I was moved by the stories and their stories I re-tell my students.

Democracy was restored in 1986. Democratic institutions, including the free press, were subsequently re-installed.

Years away from Sept 21, 1972 and Feb 22-25, 1986, I also became a part of or a witness to stories I re-tell my students semester after semester. Curtailment of press freedom comes in various forms. I remember braving a strong typhoon to interview newspaper dealers and vendors around Metro Manila to check whether there was indeed mass buying of a particular issue of a newspaper.

That issue was perceived to be critical of former President Joseph Estrada. I also remember that I was there at the Gokongwei-owned Manila Time’s office on its last night of operations. Editors and staff were putting to bed the final issue of the paper. Non-Manila Times journalists were there to show support. It was a sad ending to a story that started with a P101M libel suit against the Manila Times.
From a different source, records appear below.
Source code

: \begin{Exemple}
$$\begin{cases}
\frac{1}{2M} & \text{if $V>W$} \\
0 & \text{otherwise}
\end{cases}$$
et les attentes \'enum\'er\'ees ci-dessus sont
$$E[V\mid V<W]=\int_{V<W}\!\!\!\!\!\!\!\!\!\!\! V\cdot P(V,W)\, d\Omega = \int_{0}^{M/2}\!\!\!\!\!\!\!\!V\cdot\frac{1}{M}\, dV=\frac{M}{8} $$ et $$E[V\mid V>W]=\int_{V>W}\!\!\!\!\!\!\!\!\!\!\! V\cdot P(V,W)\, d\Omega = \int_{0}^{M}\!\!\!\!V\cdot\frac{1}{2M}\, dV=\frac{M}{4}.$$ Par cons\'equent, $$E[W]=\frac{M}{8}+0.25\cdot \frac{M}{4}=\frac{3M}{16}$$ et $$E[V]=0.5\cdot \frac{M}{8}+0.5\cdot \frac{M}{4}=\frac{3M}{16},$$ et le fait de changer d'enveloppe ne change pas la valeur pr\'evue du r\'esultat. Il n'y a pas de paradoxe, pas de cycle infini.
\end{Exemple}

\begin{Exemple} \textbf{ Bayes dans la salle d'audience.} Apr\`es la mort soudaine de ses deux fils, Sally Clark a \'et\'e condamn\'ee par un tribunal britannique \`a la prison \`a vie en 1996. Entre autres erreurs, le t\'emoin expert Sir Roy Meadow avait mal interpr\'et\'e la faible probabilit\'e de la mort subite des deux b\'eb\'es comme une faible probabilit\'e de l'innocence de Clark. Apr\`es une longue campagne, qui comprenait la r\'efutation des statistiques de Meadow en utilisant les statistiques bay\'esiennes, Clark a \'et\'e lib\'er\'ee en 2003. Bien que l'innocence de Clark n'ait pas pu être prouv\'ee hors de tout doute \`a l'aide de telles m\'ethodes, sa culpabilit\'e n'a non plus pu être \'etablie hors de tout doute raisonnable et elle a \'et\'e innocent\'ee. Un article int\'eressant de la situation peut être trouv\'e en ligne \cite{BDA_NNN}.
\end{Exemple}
The youth today go to the social media to share or vent their thoughts and feelings. This is what freedom means to most of them. How does a teacher then make a deep and lasting impression of the value of freedom?

We teach the lessons of history by remembering the stories and repeating them semester after semester, generations after generations. We remember the effects of repression and we remember the fruits of redemption. We remember; we teach. This is how we make sure that the freedom we earned in the past, we will never lose again in the future.

Historian A.L. Rowse said: “Bound as our lives to the tyranny of time, it is through what we know of history that we are delivered from our bonds and escape – into time.” Hence, we remember; we teach. – Rappler.com
 

Evelyn O. Katigbak is the Chairperson of Kalayaan College’s Department of Journalism and was a former Newsbreak Contributing Writer.